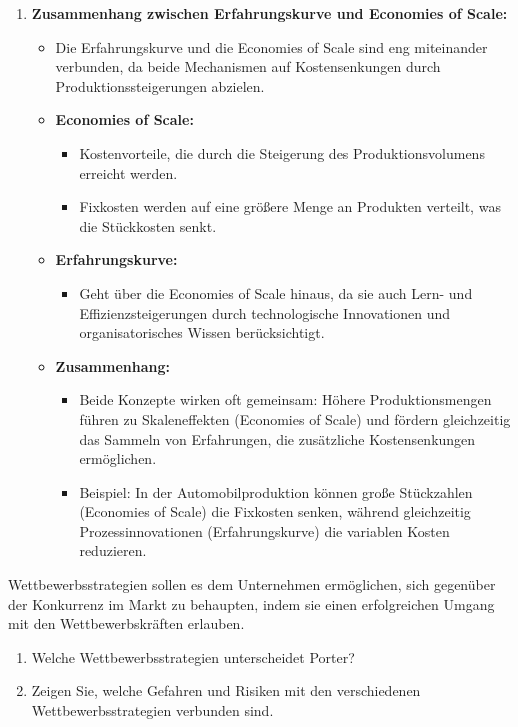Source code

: {\begin{enumerate}[label=(\alph*)]
    \item \textbf{Zusammenhang zwischen Erfahrungskurve und Economies of Scale:}
    \begin{itemize}
        \item Die Erfahrungskurve und die Economies of Scale sind eng miteinander verbunden, da beide Mechanismen auf Kostensenkungen durch Produktionssteigerungen abzielen.
        \item \textbf{Economies of Scale:}
        \begin{itemize}
            \item Kostenvorteile, die durch die Steigerung des Produktionsvolumens erreicht werden.
            \item Fixkosten werden auf eine größere Menge an Produkten verteilt, was die Stückkosten senkt.
        \end{itemize}
        \item \textbf{Erfahrungskurve:}
        \begin{itemize}
            \item Geht über die Economies of Scale hinaus, da sie auch Lern- und Effizienzsteigerungen durch technologische Innovationen und organisatorisches Wissen berücksichtigt.
        \end{itemize}
        \item \textbf{Zusammenhang:}
        \begin{itemize}
            \item Beide Konzepte wirken oft gemeinsam: Höhere Produktionsmengen führen zu Skaleneffekten (Economies of Scale) und fördern gleichzeitig das Sammeln von Erfahrungen, die zusätzliche Kostensenkungen ermöglichen.
            \item Beispiel: In der Automobilproduktion können große Stückzahlen (Economies of Scale) die Fixkosten senken, während gleichzeitig Prozessinnovationen (Erfahrungskurve) die variablen Kosten reduzieren.
        \end{itemize}
    \end{itemize}
\end{enumerate}
}

Wettbewerbsstrategien sollen es dem Unternehmen ermöglichen, sich gegenüber der Konkurrenz im Markt zu behaupten, indem sie einen erfolgreichen Umgang mit den Wettbewerbskräften erlauben.

\begin{enumerate}[label=(\alph*)]
    \item Welche Wettbewerbsstrategien unterscheidet Porter?
    \item Zeigen Sie, welche Gefahren und Risiken mit den verschiedenen Wettbewerbsstrategien verbunden sind.
\end{enumerate}

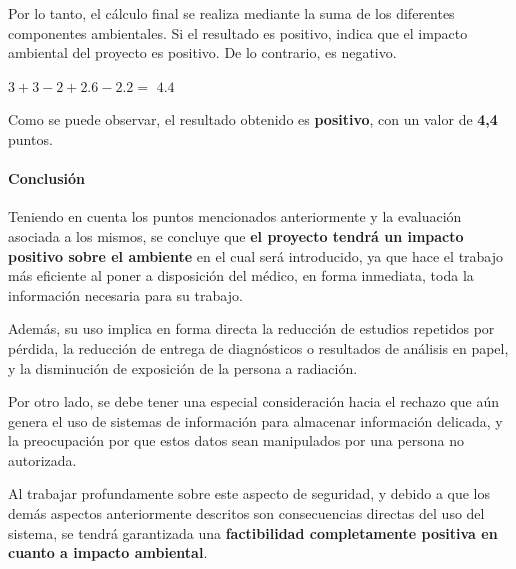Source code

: Por lo tanto, el cálculo final se realiza mediante la suma de los diferentes componentes ambientales.
Si el resultado es positivo, indica que el impacto ambiental del proyecto es positivo.
De lo contrario, es negativo.

$3 + 3 - 2 + 2.6 - 2.2 = $ \textbf{$4.4$}

Como se puede observar, el resultado obtenido es \textbf{positivo}, con un valor de \textbf{4,4} puntos.


\paragraph{Conclusión}

	Teniendo en cuenta los puntos mencionados anteriormente y la evaluación asociada a los mismos, se concluye que \textbf{el proyecto tendrá un impacto positivo sobre el ambiente} en el cual será introducido, ya que hace el trabajo más eficiente al poner a disposición del médico, en forma inmediata, toda la información necesaria para su trabajo.

    Además, su uso implica en forma directa la reducción de estudios repetidos por pérdida, la reducción de entrega de diagnósticos o resultados de análisis en papel, y la disminución de exposición de la persona a radiación.
    
    Por otro lado, se debe tener una especial consideración hacia el rechazo que aún genera el uso de sistemas de información para almacenar información delicada, y la preocupación por que estos datos sean manipulados por una persona no autorizada.
    
    Al trabajar profundamente sobre este aspecto de seguridad, y debido a que los demás aspectos anteriormente descritos son consecuencias directas del uso del sistema, se tendrá garantizada una \textbf{factibilidad completamente positiva en cuanto a impacto ambiental}.


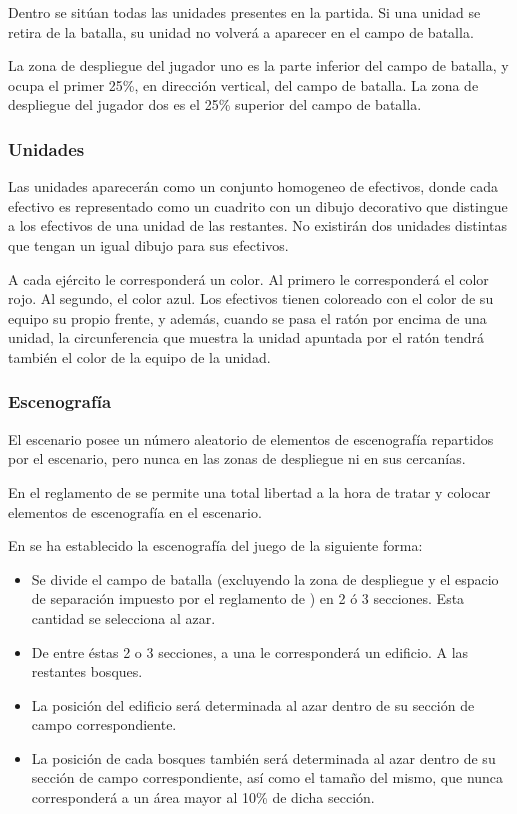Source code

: Dentro se sitúan todas las unidades presentes en la partida. Si una
unidad se retira de la batalla, su unidad no volverá a aparecer en el
campo de batalla.

La zona de despliegue del jugador uno es la parte inferior del campo
de batalla, y ocupa el primer 25\%, en dirección vertical, del campo
de batalla. La zona de despliegue del jugador dos es el 25\% superior
del campo de batalla.

\subsubsection*{Unidades}
Las unidades aparecerán como un conjunto homogeneo de efectivos, donde
cada efectivo es representado como un cuadrito con un dibujo
decorativo que distingue a los efectivos de una unidad de las
restantes. No existirán dos unidades distintas que tengan un igual
dibujo para sus efectivos.

A cada ejército le corresponderá un color. Al primero le corresponderá
el color rojo. Al segundo, el color azul. Los efectivos tienen
coloreado con el color de su equipo su propio frente, y además, cuando
se pasa el ratón por encima de una unidad, la circunferencia que
muestra la unidad apuntada por el ratón tendrá también el color de la
equipo de la unidad.

\subsubsection*{Escenografía}
El escenario posee un número aleatorio de elementos de escenografía
repartidos por el escenario, pero nunca en las zonas de despliegue ni
en sus cercanías.

En el reglamento de \gom se permite una total libertad a la hora de
tratar y colocar elementos de escenografía en el escenario.

En \gom se ha establecido la escenografía del juego de la siguiente
forma:
\begin{itemize}
\item Se divide el campo de batalla (excluyendo la zona de despliegue
  y el espacio de separación impuesto por el reglamento de \gomf) en 2
  ó 3 secciones. Esta cantidad se selecciona al azar.
\item De entre éstas 2 o 3 secciones, a una le corresponderá un
  edificio. A las restantes bosques.
\item La posición del edificio será determinada al azar dentro de su
  sección de campo correspondiente.
\item La posición de cada bosques también será determinada al azar
  dentro de su sección de campo correspondiente, así como el tamaño
  del mismo, que nunca corresponderá a un área mayor al 10\% de dicha
  sección.
\end{itemize}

* * *

* [About this task]
Set down, from the entries above, exactly the lines from the one with "dibujo para sus efectivos." up to and including the one with "(excluyendo la zona de despliegue", and no other lines.

* [Response box]
dibujo para sus efectivos.

A cada ejército le corresponderá un color. Al primero le corresponderá
el color rojo. Al segundo, el color azul. Los efectivos tienen
coloreado con el color de su equipo su propio frente, y además, cuando
se pasa el ratón por encima de una unidad, la circunferencia que
muestra la unidad apuntada por el ratón tendrá también el color de la
equipo de la unidad.

\subsubsection*{Escenografía}
El escenario posee un número aleatorio de elementos de escenografía
repartidos por el escenario, pero nunca en las zonas de despliegue ni
en sus cercanías.

En el reglamento de \gom se permite una total libertad a la hora de
tratar y colocar elementos de escenografía en el escenario.

En \gom se ha establecido la escenografía del juego de la siguiente
forma:
\begin{itemize}
\item Se divide el campo de batalla (excluyendo la zona de despliegue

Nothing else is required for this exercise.